*** Records provided
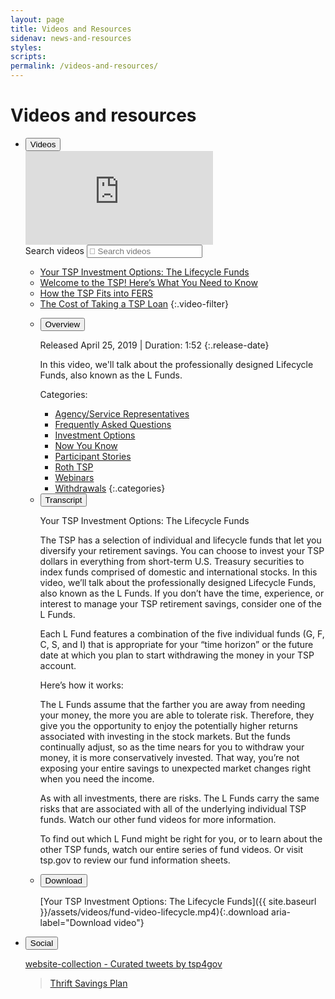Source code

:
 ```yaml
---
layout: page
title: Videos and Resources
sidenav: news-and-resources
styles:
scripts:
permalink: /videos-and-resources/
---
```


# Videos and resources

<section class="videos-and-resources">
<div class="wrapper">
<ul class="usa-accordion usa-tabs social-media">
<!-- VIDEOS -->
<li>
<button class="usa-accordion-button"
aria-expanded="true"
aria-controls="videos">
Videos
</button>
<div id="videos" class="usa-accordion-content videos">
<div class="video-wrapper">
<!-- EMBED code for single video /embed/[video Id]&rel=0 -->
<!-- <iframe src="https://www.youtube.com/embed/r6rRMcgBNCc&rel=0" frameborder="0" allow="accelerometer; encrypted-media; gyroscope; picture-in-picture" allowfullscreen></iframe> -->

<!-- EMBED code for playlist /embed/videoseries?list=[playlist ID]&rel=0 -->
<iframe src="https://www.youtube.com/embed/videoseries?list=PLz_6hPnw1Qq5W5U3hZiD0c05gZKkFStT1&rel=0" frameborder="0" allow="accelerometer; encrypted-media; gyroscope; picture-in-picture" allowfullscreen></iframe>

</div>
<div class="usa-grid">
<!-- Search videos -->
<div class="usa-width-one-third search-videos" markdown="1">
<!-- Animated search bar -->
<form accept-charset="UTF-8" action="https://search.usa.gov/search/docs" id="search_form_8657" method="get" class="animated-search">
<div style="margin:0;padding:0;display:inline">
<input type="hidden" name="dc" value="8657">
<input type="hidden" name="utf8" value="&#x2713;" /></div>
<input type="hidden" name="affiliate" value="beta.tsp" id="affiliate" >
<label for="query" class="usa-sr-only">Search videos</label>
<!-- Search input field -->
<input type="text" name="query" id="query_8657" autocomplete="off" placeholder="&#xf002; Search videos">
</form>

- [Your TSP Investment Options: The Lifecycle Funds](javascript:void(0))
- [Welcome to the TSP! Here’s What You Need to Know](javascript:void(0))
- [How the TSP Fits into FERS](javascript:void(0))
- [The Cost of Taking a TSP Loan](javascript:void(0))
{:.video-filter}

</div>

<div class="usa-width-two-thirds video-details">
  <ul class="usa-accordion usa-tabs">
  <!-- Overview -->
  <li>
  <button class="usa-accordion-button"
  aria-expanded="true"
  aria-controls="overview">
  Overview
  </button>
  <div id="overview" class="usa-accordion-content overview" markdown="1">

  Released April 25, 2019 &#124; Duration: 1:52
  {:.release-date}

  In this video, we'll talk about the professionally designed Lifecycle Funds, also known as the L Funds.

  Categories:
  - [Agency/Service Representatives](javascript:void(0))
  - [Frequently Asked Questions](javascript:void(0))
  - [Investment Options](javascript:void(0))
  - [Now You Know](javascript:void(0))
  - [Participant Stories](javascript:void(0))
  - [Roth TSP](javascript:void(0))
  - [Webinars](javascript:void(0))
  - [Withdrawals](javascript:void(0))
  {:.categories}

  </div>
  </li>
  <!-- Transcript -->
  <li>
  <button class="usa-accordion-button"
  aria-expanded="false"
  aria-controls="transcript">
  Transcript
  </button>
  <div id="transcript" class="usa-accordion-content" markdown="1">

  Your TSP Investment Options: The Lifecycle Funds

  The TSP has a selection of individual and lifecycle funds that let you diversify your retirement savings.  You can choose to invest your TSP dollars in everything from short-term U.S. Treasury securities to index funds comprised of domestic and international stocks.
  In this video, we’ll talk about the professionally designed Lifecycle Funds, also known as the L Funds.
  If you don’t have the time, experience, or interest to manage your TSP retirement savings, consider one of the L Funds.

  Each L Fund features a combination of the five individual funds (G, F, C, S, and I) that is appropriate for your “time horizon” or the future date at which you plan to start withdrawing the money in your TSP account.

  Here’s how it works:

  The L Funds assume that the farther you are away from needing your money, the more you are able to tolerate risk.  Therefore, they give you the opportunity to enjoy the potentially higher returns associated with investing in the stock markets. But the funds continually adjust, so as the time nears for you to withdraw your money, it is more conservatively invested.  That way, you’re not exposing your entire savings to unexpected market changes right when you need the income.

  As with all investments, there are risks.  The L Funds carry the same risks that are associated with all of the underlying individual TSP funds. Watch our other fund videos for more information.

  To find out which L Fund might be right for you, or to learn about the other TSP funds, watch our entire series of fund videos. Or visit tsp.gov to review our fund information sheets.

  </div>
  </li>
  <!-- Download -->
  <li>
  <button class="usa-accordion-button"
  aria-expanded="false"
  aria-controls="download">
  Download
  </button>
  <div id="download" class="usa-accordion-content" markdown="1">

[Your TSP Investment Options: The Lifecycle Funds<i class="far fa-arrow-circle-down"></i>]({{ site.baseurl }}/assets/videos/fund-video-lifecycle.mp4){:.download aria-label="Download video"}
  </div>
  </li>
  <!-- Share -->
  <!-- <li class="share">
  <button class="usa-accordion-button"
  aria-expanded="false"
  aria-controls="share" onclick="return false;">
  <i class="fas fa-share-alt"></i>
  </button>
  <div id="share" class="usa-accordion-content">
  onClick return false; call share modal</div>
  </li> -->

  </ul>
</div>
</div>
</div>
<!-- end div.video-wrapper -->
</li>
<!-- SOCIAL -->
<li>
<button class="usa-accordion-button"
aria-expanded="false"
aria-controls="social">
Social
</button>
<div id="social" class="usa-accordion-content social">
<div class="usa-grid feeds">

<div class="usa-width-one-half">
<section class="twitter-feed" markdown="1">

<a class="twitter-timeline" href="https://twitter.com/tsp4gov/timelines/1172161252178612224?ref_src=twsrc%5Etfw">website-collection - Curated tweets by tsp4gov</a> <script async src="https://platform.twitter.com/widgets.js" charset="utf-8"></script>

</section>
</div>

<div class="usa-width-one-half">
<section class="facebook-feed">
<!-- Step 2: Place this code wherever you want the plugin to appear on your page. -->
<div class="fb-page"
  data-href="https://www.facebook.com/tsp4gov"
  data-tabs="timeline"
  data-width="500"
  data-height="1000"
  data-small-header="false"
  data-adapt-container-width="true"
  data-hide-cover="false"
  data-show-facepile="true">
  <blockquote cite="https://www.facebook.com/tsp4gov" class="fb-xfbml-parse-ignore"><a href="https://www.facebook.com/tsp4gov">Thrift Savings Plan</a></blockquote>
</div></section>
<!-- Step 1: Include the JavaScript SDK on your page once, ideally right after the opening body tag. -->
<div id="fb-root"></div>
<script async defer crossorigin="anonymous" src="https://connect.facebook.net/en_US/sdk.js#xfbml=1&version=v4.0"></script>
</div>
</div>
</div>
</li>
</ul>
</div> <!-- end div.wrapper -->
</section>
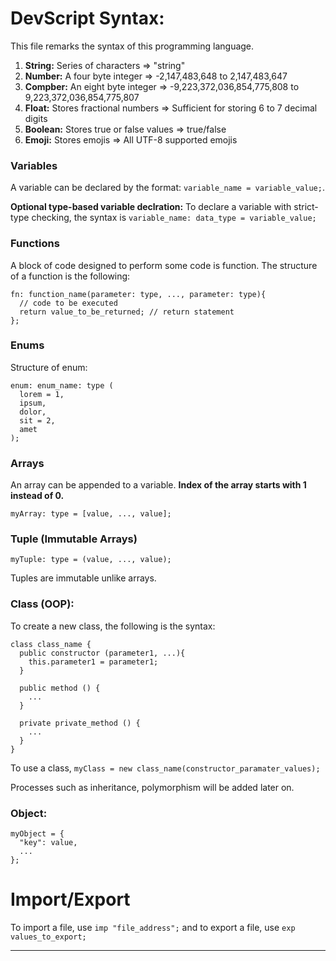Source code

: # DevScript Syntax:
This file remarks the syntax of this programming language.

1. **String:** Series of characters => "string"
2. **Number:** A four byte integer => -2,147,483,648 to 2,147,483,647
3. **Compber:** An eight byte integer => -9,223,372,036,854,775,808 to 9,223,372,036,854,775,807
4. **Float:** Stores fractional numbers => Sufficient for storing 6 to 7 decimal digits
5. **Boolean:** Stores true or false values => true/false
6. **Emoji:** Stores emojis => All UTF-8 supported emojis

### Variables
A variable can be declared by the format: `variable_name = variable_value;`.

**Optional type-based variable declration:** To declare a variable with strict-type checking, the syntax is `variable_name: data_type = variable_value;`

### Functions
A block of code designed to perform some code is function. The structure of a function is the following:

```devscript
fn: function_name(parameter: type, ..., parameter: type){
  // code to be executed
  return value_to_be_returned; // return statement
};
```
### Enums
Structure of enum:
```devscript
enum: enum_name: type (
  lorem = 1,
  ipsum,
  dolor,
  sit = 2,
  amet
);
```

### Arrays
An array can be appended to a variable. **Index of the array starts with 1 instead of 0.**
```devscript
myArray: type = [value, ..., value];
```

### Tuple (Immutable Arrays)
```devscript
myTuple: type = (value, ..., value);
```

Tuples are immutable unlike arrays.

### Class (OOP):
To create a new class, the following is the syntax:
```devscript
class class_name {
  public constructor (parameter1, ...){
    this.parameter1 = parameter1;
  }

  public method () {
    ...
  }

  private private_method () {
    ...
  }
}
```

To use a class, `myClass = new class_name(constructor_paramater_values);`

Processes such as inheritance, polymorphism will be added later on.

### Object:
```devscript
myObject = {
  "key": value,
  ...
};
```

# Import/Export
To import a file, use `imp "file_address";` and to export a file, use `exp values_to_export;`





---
******
All lines above that contain "public" are required in the answer.

▶ **Solution to this problem**:
  public constructor (parameter1, ...){
  public method () {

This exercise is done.